Jennifer Lawrence’s non-celebrity BFF Laura Simpson may have caught her during her red-carpet fall at the Oscars last week, but to the surrounding photographers, she might as well have been invisible.
Judging from what Simpson wrote in a Myspace blog titled “I went to the Oscars and nobody cared,” the experience of being a “normal” at the Academy Awards is pretty surreal.
This year, I was lucky enough to be invited to the Oscars. While every girl I knew squealed and asked what I was wearing I was riddled with anxiety. The day before the Oscars I had a fitting with Dior where I got to try on some beautiful dresses. I was between two dresses: the Carrie Bradshaw all-you-can-eat dress and the Angelina Jolie sexy leg kimono. I really wasn’t sure if I would ever get back to the Oscars so I let my inner Carrie Bradshaw take over and went with the dress with eight pounds of tulle. The fact that I was going to the show was no longer an idea but becoming a reality and like a 13-year-old girl at her birthday party, I had a complete meltdown.
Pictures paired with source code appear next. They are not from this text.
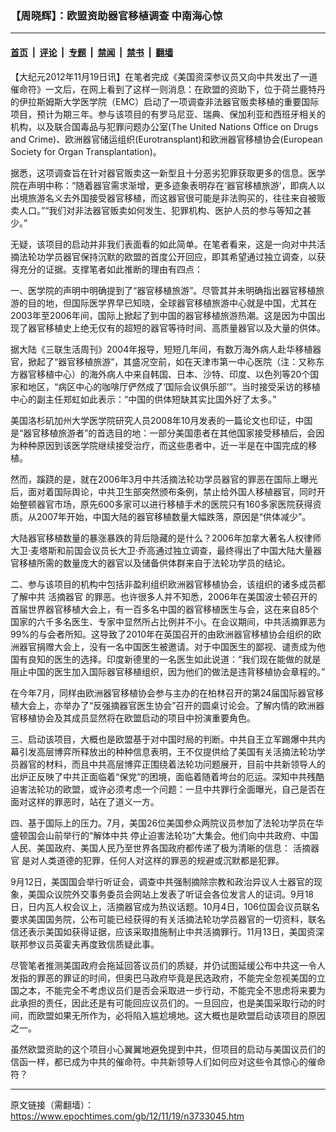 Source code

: ### 【周晓辉】：欧盟资助器官移植调查 中南海心惊

---

#### [首页](../../../..?n3733045) &nbsp;|&nbsp; [评论](../../../../../epoch-comment?n3733045) &nbsp;|&nbsp; [专题](../../../../../epoch-special?n3733045) &nbsp;|&nbsp; [禁闻](../../../../../epoch-news?n3733045) &nbsp;|&nbsp; [禁书](../../../../../books?n3733045) &nbsp;|&nbsp; [翻墙](https://github.com/gfw-breaker/nogfw/blob/master/README.md?n3733045)


<div class="post_content" id="artbody" itemprop="articleBody">
 <!-- article content begin -->
 <p>
  【大纪元2012年11月19日讯】在笔者完成《美国资深参议员又向中共发出了一道催命符》一文后，在网上看到了这样一则消息：在欧盟的资助下，位于荷兰鹿特丹的伊拉斯姆斯大学医学院（EMC）启动了一项调查非法器官贩卖移植的重要国际项目，预计为期三年。参与该项目的有罗马尼亚、瑞典、保加利亚和西班牙相关的机构，以及联合国毒品与犯罪问题办公室(The United Nations Office on Drugs and Crime)、欧洲器官储运组织(Eurotransplant)和欧洲器官移植协会(European Society for Organ Transplantation)。
 </p>
 <p>
  据悉，这项调查旨在针对器官贩卖这一新型且十分恶劣犯罪获取更多的信息。医学院在声明中称：“随着器官需求渐增，更多迹象表明存在‘器官移植旅游’，即病人以出境旅游名义去外国接受器官移植，而这器官很可能是非法购买的，往往来自被贩卖人口。”“我们对非法器官贩卖如何发生、犯罪机构、医护人员的参与等知之甚少。”
 </p>
 <p>
  无疑，该项目的启动并非我们表面看的如此简单。在笔者看来，这是一向对中共活摘法轮功学员器官保持沉默的欧盟的首度公开回应，即其希望通过独立调查，以获得充分的证据。支撑笔者如此推断的理由有四点：
 </p>
 <p>
  一、医学院的声明中明确提到了“器官移植旅游”。尽管其并未明确指出器官移植旅游的目的地，但国际医学界早已知晓，全球器官移植旅游中心就是中国，尤其在2003年至2006年间，国际上掀起了到中国的器官移植旅游热潮。这是因为中国出现了器官移植史上绝无仅有的超短的器官等待时间、高质量器官以及大量的供体。
 </p>
 <p>
  据大陆《三联生活周刊》2004年报导，短短几年间，有数万海外病人赴华移植器官，掀起了“器官移植旅游”，其盛况空前，如在天津市第一中心医院（注：又称东方器官移植中心）的海外病人中来自韩国、日本、沙特、印度、以色列等20个国家和地区，“病区中心的咖啡厅俨然成了‘国际会议俱乐部’”。当时接受采访的移植中心的副主任郑虹如此表示：“中国的供体短缺其实比国外好了太多。”
 </p>
 <p>
  美国洛杉矶加州大学医学院研究人员2008年10月发表的一篇论文也印证，中国是“器官移植旅游者”的首选目的地：一部分美国患者在其他国家接受移植后，会因为种种原因到该医学院继续接受治疗，而这些患者中，近一半是在中国完成的移植。
 </p>
 <p>
  然而，蹊跷的是，就在2006年3月中共活摘法轮功学员器官的罪恶在国际上曝光后，面对着国际舆论，中共卫生部突然颁布条例，禁止给外国人移植器官，同时开始整顿器官市场，原先600多家可以进行移植手术的医院只有160多家医院获得资质。从2007年开始，中国大陆的器官移植数量大幅跌落，原因是“供体减少”。
 </p>
 <p>
  大陆器官移植数量的暴涨暴跌的背后隐藏的是什么？2006年加拿大著名人权律师大卫‧麦塔斯和前国会议员长大卫‧乔高通过独立调查，最终得出了中国大陆大量器官移植所需的数量庞大的器官以及储备供体群来自于法轮功学员的结论。
 </p>
 <p>
  二、参与该项目的机构中包括非盈利组织欧洲器官移植协会，该组织的诸多成员都了解中共
  <ok href="https://www.epochtimes.com/gb/tag/%E6%B4%BB%E6%91%98%E5%99%A8%E5%AE%98.html">
   活摘器官
  </ok>
  的罪恶。也许很多人并不知悉，2006年在美国波士顿召开的首届世界器官移植大会上，有一百多名中国的器官移植医生与会，这在来自85个国家的六千多名医生、专家中显然所占比例并不小。在会议期间，中共活摘罪恶为99%的与会者所知。这导致了2010年在英国召开的由欧洲器官移植协会组织的欧洲器官捐赠大会上，没有一名中国医生被邀请。对于中国医生的鄙视、谴责成为他国有良知的医生的选择。印度新德里的一名医生如此说道：“我们现在能做的就是阻止中国的医生加入国际器官移植组织，因为他们的做法是违背移植协会章程的。”
 </p>
 <p>
  在今年7月，同样由欧洲器官移植协会参与主办的在柏林召开的第24届国际器官移植大会上，亦举办了“反强摘器官医生协会”召开的圆桌讨论会。了解内情的欧洲器官移植协会及其成员显然将在欧盟启动的项目中扮演重要角色。
 </p>
 <p>
  三、启动该项目，大概也是欧盟基于对中国时局的判断。中共自王立军踢爆中共内幕引发高层博弈所释放出的种种信息表明，王不仅提供给了美国有关活摘法轮功学员器官的材料，而且中共高层博弈正围绕着法轮功问题展开，目前中共新领导人的出炉正反映了中共正面临着“保党”的困境，面临着随着垮台的厄运。深知中共残酷迫害法轮功的欧盟，或许必须考虑一个问题：一旦中共罪行全面曝光，自己是否在面对这样的罪恶时，站在了道义一方。
 </p>
 <p>
  四、基于国际上的压力。7月，美国26位美国参众两院议员参加了法轮功学员在华盛顿国会山前举行的“解体中共 停止迫害法轮功”大集会。他们向中共政府、中国人民、美国政府、美国人民乃至世界各国政府都传递了极为清晰的信息：
  <ok href="https://www.epochtimes.com/gb/tag/%E6%B4%BB%E6%91%98%E5%99%A8%E5%AE%98.html">
   活摘器官
  </ok>
  是对人类道德的犯罪，任何人对这样的罪恶的规避或沉默都是犯罪。
 </p>
 <p>
  9月12日，美国国会举行听证会，调查中共强制摘除宗教和政治异议人士器官的现象，美国众议院外交事务委员会网站上发表了听证会各位发言人的证词。9月18日，日内瓦人权会议上，活摘器官成为热议话题。10月4日，106位国会议员联名要求美国国务院，公布可能已经获得的有关活摘法轮功学员器官的一切资料，联名信还表示美国如获得证据，应该采取措施制止中共活摘罪行。11月13日，美国资深联邦参议员英霍夫再度致信质疑此事。
 </p>
 <p>
  尽管笔者推测美国政府会拖延回答议员们的质疑，并仍试图延缓公布中共这一令人发指的罪恶的罪证的时间，但奥巴马政府毕竟是民选政府，不能完全忽视美国的立国之本，不能完全不考虑议员们是否会采取进一步行动，不能完全不思虑将来要为此承担的责任，因此还是有可能回应议员们的。一旦回应，也是美国采取行动的时间，而欧盟如果无所作为，必将陷入尴尬境地。这大概也是欧盟启动该项目的原因之一。
 </p>
 <p>
  虽然欧盟资助的这个项目小心翼翼地避免提到中共，但项目的启动与美国议员们的信函一样，都已成为中共的催命符。中共新领导人们如何应对这些令其惊心的催命符？
 </p>
 <p>
  <!-- article content end -->
  <div id="below_article_ad">
  </div>
 </p>
</div>


---

原文链接（需翻墙）：https://www.epochtimes.com/gb/12/11/19/n3733045.htm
First of all, there’s a ton of stuff that the cameras never show us at home. The road leading up to the red carpet is “filled with barricades with different entry points so no crazy person can plow their car through, killing everyone on the red carpet. Guarding each entry point through the barricades are men in head to toe camouflage with gigantic automatic weapons.”
Also, there’s what Simpson describes as “Jesus freaks” lining the street, just out of sight of the TV cameras. “I am not talking a few—I am talking every inch of the sidewalk is full of God-fearing picket signs and psalms. Right before you get to the red carpet, you get to Westboro Baptists with huge yellow signs of pictures of Philip Seymour Hoffman and Paul Walker saying ‘BURNING IN HELL.’”
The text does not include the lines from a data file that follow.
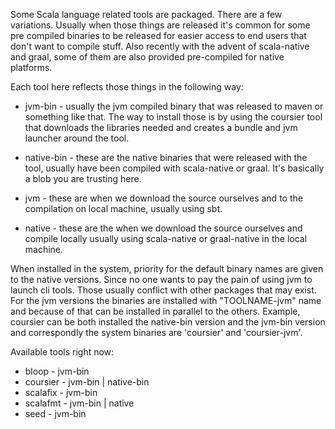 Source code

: Some Scala language related tools are packaged.
There are a few variations. Usually when those things are released
it's common for some pre compiled binaries to be released for easier access to end
users that don't want to compile stuff. Also recently with the advent of scala-native
and graal, some of them are also provided pre-compiled for native platforms.

Each tool here reflects those things in the following way:

  * jvm-bin - usually the jvm compiled binary that was released to maven
    or something like that. The way to install those is by using the coursier
    tool that downloads the libraries needed and creates a bundle and jvm launcher
    around the tool.
    
  * native-bin - these are the native binaries that were released with the tool,
    usually have been compiled with scala-native or graal. It's basically a blob 
    you are trusting here.
    
  * jvm - these are when we download the source ourselves and to the compilation
    on local machine, usually using sbt.
    
  * native - these are the when we download the source ourselves and compile locally
    usually using scala-native or graal-native in the local machine.
    
When installed in the system, priority for the default binary names are given to the 
native versions. Since no one wants to pay the pain of using jvm to launch cli tools.
Those usually conflict with other packages that may exist.
For the jvm versions the binaries are installed with "TOOLNAME-jvm" name and because of that
can be installed in parallel to the others. Example, coursier can be both installed the native-bin
version and the jvm-bin version and correspondly the system binaries are 'coursier' and 'coursier-jvm'.

Available tools right now:

  * bloop - jvm-bin
  * coursier - jvm-bin | native-bin
  * scalafix - jvm-bin
  * scalafmt - jvm-bin | native
  * seed - jvm-bin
The weirdest part is that as a non-famous person, Simpson was basically treated like a total nonentity by most people working at the Oscars. While her BFF was posing for red carpet photos, photographers yelled at Simpson, “YOU IN THE HUGE DRESS, GET OUT OF THE FUCKING SHOT.”
“It is no wonder actors are crazy,” she adds.
The carpet is filled with screaming fans and photographers who only care about you; everyone is salivating to talk to you and telling you how great you look. We finally make it to the end of the carpet and I decide to use the restroom before I sit. Jessica Biel holds the door open for me and compliments my dress—no human being should be allowed to have her face and body. I get inside and Margot Robbie from Wolf of Wall Street shows me her Kardashian-sized diamond ring in line for the toilet and says “I feel like a guy with a gun should be following me—I could be halfway to Mexico with this by now.” The lights begin to flicker and we are told we need to take our seats. I quickly pee and head to my seat.
The good news is that once you get to the afterparties, things start to chill out a bit. Despite the weird treatment at the actual ceremony, Laura Simpson seems to be living the dream. She gets to be Jennifer Lawrence’s best friend (just like we all dream of) and meet Brad Pitt, who apparently smells incredible.
It turns out that the actual celebrities are way nicer to “civilians” than the press are, when it comes to Oscar night. Except Harvey Weinstein, who introduced himself by saying, “You know who I am.”